Au vu de ces éléments et de la situation de chaque accusé, le tribunal condamne :

- 10 députés communistes à 5 ans de prison, 5 000 francs d'amende et 5 ans de privation de leurs droits civiques, civils et de famille : Bonte, Catelas, Duclos (Jacques), Dutilleul, Monmousseau, Péri, Ramette, Rigal, Thorez, Tillon.

- 26 députés communistes à 5 ans de prison, 4 000 francs d'amende et 5 ans de privation de leurs droits civiques, civils et de famille : Barel, Bartolini, Benoist, Berlioz, Billoux, Cornavin, Cossonneau, Costes, Cristofol, Croizat, Demusois, Fajon, Gaou, Grésa, Lareppe, Lévy, Lozeray, Martel, Midol, Moquet, Musmeaux, Petit, Prachay, Prot, Rochet, Touchard.

- 8 députés communistes à 4 ans de prison avec sursis, 4 000 francs d'amende et 5 ans de privation de leurs droits civiques, civils et de famille : Béchard, Brun, Dadot, Duclos (Jean), Jean (Renaud), Philippot, Puech (dit Parsal), Vazeilles. (1)
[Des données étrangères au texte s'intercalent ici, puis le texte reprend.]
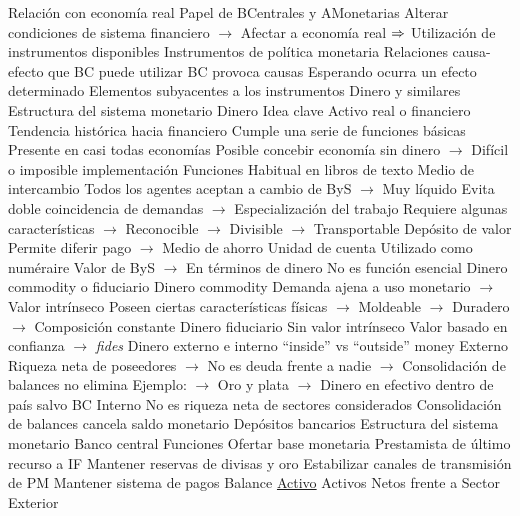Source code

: \documentclass{nuevotema}
\begin{document}
\begin{esquemal}
				\4 Relación con economía real
				\4 Papel de BCentrales y AMonetarias
				\4[] Alterar condiciones de sistema financiero
				\4[] $\to$ Afectar a economía real
				\4[] $\Rightarrow$ Utilización de instrumentos disponibles
			\3 Instrumentos de política monetaria
				\4 Relaciones causa-efecto que BC puede utilizar
				\4[] BC provoca causas
				\4[] Esperando ocurra un efecto determinado
				\4 Elementos subyacentes a los instrumentos
				\4[] Dinero y similares
				\4[] Estructura del sistema monetario
		\2 Dinero
			\3 Idea clave
				\4 Activo real o financiero
				\4[] Tendencia histórica hacia financiero
				\4 Cumple una serie de funciones básicas
				\4 Presente en casi todas economías
				\4[] Posible concebir economía sin dinero
				\4[] $\to$ Difícil o imposible implementación
			\3 Funciones
				\4 Habitual en libros de texto
				\4[I] Medio de intercambio
				\4[] Todos los agentes aceptan a cambio de ByS
				\4[] $\to$ Muy líquido
				\4[] Evita doble coincidencia de demandas
				\4[] $\to$ Especialización del trabajo
				\4[] Requiere algunas características
				\4[] $\to$ Reconocible
				\4[] $\to$ Divisible
				\4[] $\to$ Transportable
				\4[II] Depósito de valor
				\4[] Permite diferir pago
				\4[] $\to$ Medio de ahorro
				\4[III] Unidad de cuenta
				\4[] Utilizado como numéraire
				\4[] Valor de ByS
				\4[] $\to$ En términos de dinero
				\4[] No es función esencial
			\3 Dinero commodity o fiduciario
				\4 Dinero commodity
				\4[] Demanda ajena a uso monetario
				\4[] $\to$ Valor intrínseco
				\4[] Poseen ciertas características físicas
				\4[] $\to$ Moldeable
				\4[] $\to$ Duradero
				\4[] $\to$ Composición constante
				\4 Dinero fiduciario
				\4[] Sin valor intrínseco
				\4[] Valor basado en confianza $\to$ \textit{fides}
			\3 Dinero externo e interno
				\4 ``inside'' vs ``outside'' money
				\4 Externo
				\4[] Riqueza neta de poseedores
				\4[] $\to$ No es deuda frente a nadie
				\4[] $\to$ Consolidación de balances no elimina
				\4[] Ejemplo:
				\4[] $\to$ Oro y plata
				\4[] $\to$ Dinero en efectivo dentro de país salvo BC
				\4 Interno
				\4[] No es riqueza neta de sectores considerados
				\4[] Consolidación de balances cancela saldo monetario
				\4[] Depósitos bancarios
		\2 Estructura del sistema monetario
			\3 Banco central
				\4 Funciones
				\4[] Ofertar base monetaria
				\4[] Prestamista de último recurso a IF
				\4[] Mantener reservas de divisas y oro
				\4[] Estabilizar canales de transmisión de PM
				\4[] Mantener sistema de pagos
				\4 Balance
				\4[] \underline{Activo}
				\4[] Activos Netos frente a Sector Exterior

\end{esquemal}
\end{document}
La peine maximale frappe les 9 inculpés en fuite et Bonte, signataire de la lettre au président Herriot.

Dans le second groupe, seul Fajon n'a pas été incarcéré pendant l'instruction en raison de sa mobilisation. 

Les 27 condamnés présents à l'audience purgeront leur peine à la prison militaire de la Santé à Paris.

Enfin, bénéficient du sursis les 3 députés (Dadot, Brun, Duclos Jean), mutilés de guerre, en liberté provisoire pour raisons de santé et les 5 députés (Béchard, Jean, Philippot, Puech, Vazeilles) qui n'ont pas signé la Déclaration de Billoux. Ils seront internés administrativement dans un Centre de séjour surveillé.